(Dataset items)

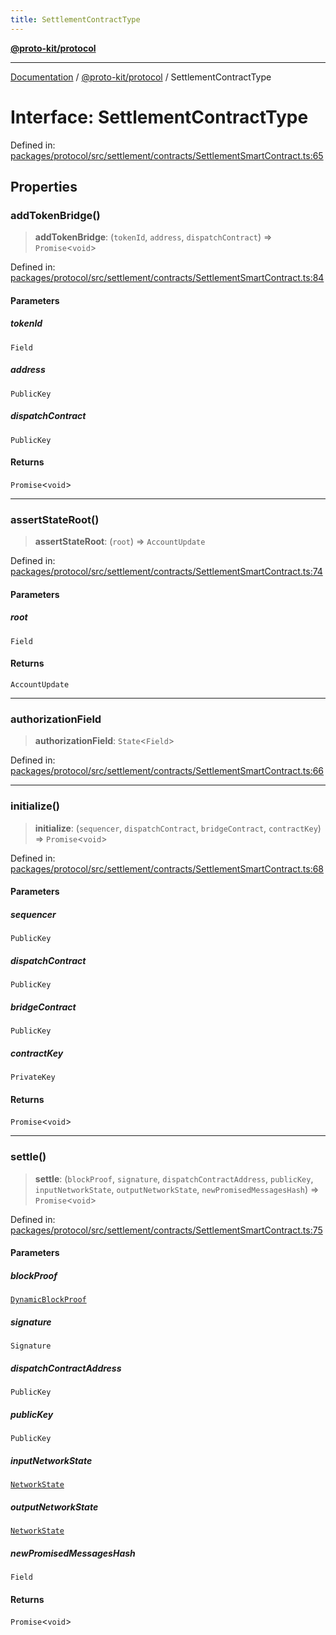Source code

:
 ```yaml
---
title: SettlementContractType
---
```


[**@proto-kit/protocol**](../README.md)

***

[Documentation](../../../README.md) / [@proto-kit/protocol](../README.md) / SettlementContractType

# Interface: SettlementContractType

Defined in: [packages/protocol/src/settlement/contracts/SettlementSmartContract.ts:65](https://github.com/proto-kit/framework/blob/4d6b3b6da51b3edee0fbf25ce72c1f59ec61e891/packages/protocol/src/settlement/contracts/SettlementSmartContract.ts#L65)

## Properties

### addTokenBridge()

> **addTokenBridge**: (`tokenId`, `address`, `dispatchContract`) => `Promise`\<`void`\>

Defined in: [packages/protocol/src/settlement/contracts/SettlementSmartContract.ts:84](https://github.com/proto-kit/framework/blob/4d6b3b6da51b3edee0fbf25ce72c1f59ec61e891/packages/protocol/src/settlement/contracts/SettlementSmartContract.ts#L84)

#### Parameters

##### tokenId

`Field`

##### address

`PublicKey`

##### dispatchContract

`PublicKey`

#### Returns

`Promise`\<`void`\>

***

### assertStateRoot()

> **assertStateRoot**: (`root`) => `AccountUpdate`

Defined in: [packages/protocol/src/settlement/contracts/SettlementSmartContract.ts:74](https://github.com/proto-kit/framework/blob/4d6b3b6da51b3edee0fbf25ce72c1f59ec61e891/packages/protocol/src/settlement/contracts/SettlementSmartContract.ts#L74)

#### Parameters

##### root

`Field`

#### Returns

`AccountUpdate`

***

### authorizationField

> **authorizationField**: `State`\<`Field`\>

Defined in: [packages/protocol/src/settlement/contracts/SettlementSmartContract.ts:66](https://github.com/proto-kit/framework/blob/4d6b3b6da51b3edee0fbf25ce72c1f59ec61e891/packages/protocol/src/settlement/contracts/SettlementSmartContract.ts#L66)

***

### initialize()

> **initialize**: (`sequencer`, `dispatchContract`, `bridgeContract`, `contractKey`) => `Promise`\<`void`\>

Defined in: [packages/protocol/src/settlement/contracts/SettlementSmartContract.ts:68](https://github.com/proto-kit/framework/blob/4d6b3b6da51b3edee0fbf25ce72c1f59ec61e891/packages/protocol/src/settlement/contracts/SettlementSmartContract.ts#L68)

#### Parameters

##### sequencer

`PublicKey`

##### dispatchContract

`PublicKey`

##### bridgeContract

`PublicKey`

##### contractKey

`PrivateKey`

#### Returns

`Promise`\<`void`\>

***

### settle()

> **settle**: (`blockProof`, `signature`, `dispatchContractAddress`, `publicKey`, `inputNetworkState`, `outputNetworkState`, `newPromisedMessagesHash`) => `Promise`\<`void`\>

Defined in: [packages/protocol/src/settlement/contracts/SettlementSmartContract.ts:75](https://github.com/proto-kit/framework/blob/4d6b3b6da51b3edee0fbf25ce72c1f59ec61e891/packages/protocol/src/settlement/contracts/SettlementSmartContract.ts#L75)

#### Parameters

##### blockProof

[`DynamicBlockProof`](../classes/DynamicBlockProof.md)

##### signature

`Signature`

##### dispatchContractAddress

`PublicKey`

##### publicKey

`PublicKey`

##### inputNetworkState

[`NetworkState`](../classes/NetworkState.md)

##### outputNetworkState

[`NetworkState`](../classes/NetworkState.md)

##### newPromisedMessagesHash

`Field`

#### Returns

`Promise`\<`void`\>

** Your goal **
Go through the lines above and write each one out verbatim, skipping the pictures.

** Problem solution **
Source code

:
 ```yaml
---
title: SettlementContractType
---
```


[**@proto-kit/protocol**](../README.md)

***

[Documentation](../../../README.md) / [@proto-kit/protocol](../README.md) / SettlementContractType

# Interface: SettlementContractType

Defined in: [packages/protocol/src/settlement/contracts/SettlementSmartContract.ts:65](https://github.com/proto-kit/framework/blob/4d6b3b6da51b3edee0fbf25ce72c1f59ec61e891/packages/protocol/src/settlement/contracts/SettlementSmartContract.ts#L65)

## Properties

### addTokenBridge()

> **addTokenBridge**: (`tokenId`, `address`, `dispatchContract`) => `Promise`\<`void`\>

Defined in: [packages/protocol/src/settlement/contracts/SettlementSmartContract.ts:84](https://github.com/proto-kit/framework/blob/4d6b3b6da51b3edee0fbf25ce72c1f59ec61e891/packages/protocol/src/settlement/contracts/SettlementSmartContract.ts#L84)

#### Parameters

##### tokenId

`Field`

##### address

`PublicKey`

##### dispatchContract

`PublicKey`

#### Returns

`Promise`\<`void`\>

***

### assertStateRoot()

> **assertStateRoot**: (`root`) => `AccountUpdate`

Defined in: [packages/protocol/src/settlement/contracts/SettlementSmartContract.ts:74](https://github.com/proto-kit/framework/blob/4d6b3b6da51b3edee0fbf25ce72c1f59ec61e891/packages/protocol/src/settlement/contracts/SettlementSmartContract.ts#L74)

#### Parameters

##### root

`Field`

#### Returns

`AccountUpdate`

***

### authorizationField

> **authorizationField**: `State`\<`Field`\>

Defined in: [packages/protocol/src/settlement/contracts/SettlementSmartContract.ts:66](https://github.com/proto-kit/framework/blob/4d6b3b6da51b3edee0fbf25ce72c1f59ec61e891/packages/protocol/src/settlement/contracts/SettlementSmartContract.ts#L66)

***

### initialize()

> **initialize**: (`sequencer`, `dispatchContract`, `bridgeContract`, `contractKey`) => `Promise`\<`void`\>

Defined in: [packages/protocol/src/settlement/contracts/SettlementSmartContract.ts:68](https://github.com/proto-kit/framework/blob/4d6b3b6da51b3edee0fbf25ce72c1f59ec61e891/packages/protocol/src/settlement/contracts/SettlementSmartContract.ts#L68)

#### Parameters

##### sequencer

`PublicKey`

##### dispatchContract

`PublicKey`

##### bridgeContract

`PublicKey`

##### contractKey

`PrivateKey`

#### Returns

`Promise`\<`void`\>

***

### settle()

> **settle**: (`blockProof`, `signature`, `dispatchContractAddress`, `publicKey`, `inputNetworkState`, `outputNetworkState`, `newPromisedMessagesHash`) => `Promise`\<`void`\>

Defined in: [packages/protocol/src/settlement/contracts/SettlementSmartContract.ts:75](https://github.com/proto-kit/framework/blob/4d6b3b6da51b3edee0fbf25ce72c1f59ec61e891/packages/protocol/src/settlement/contracts/SettlementSmartContract.ts#L75)

#### Parameters

##### blockProof

[`DynamicBlockProof`](../classes/DynamicBlockProof.md)

##### signature

`Signature`

##### dispatchContractAddress

`PublicKey`

##### publicKey

`PublicKey`

##### inputNetworkState

[`NetworkState`](../classes/NetworkState.md)

##### outputNetworkState

[`NetworkState`](../classes/NetworkState.md)

##### newPromisedMessagesHash

`Field`

#### Returns

`Promise`\<`void`\>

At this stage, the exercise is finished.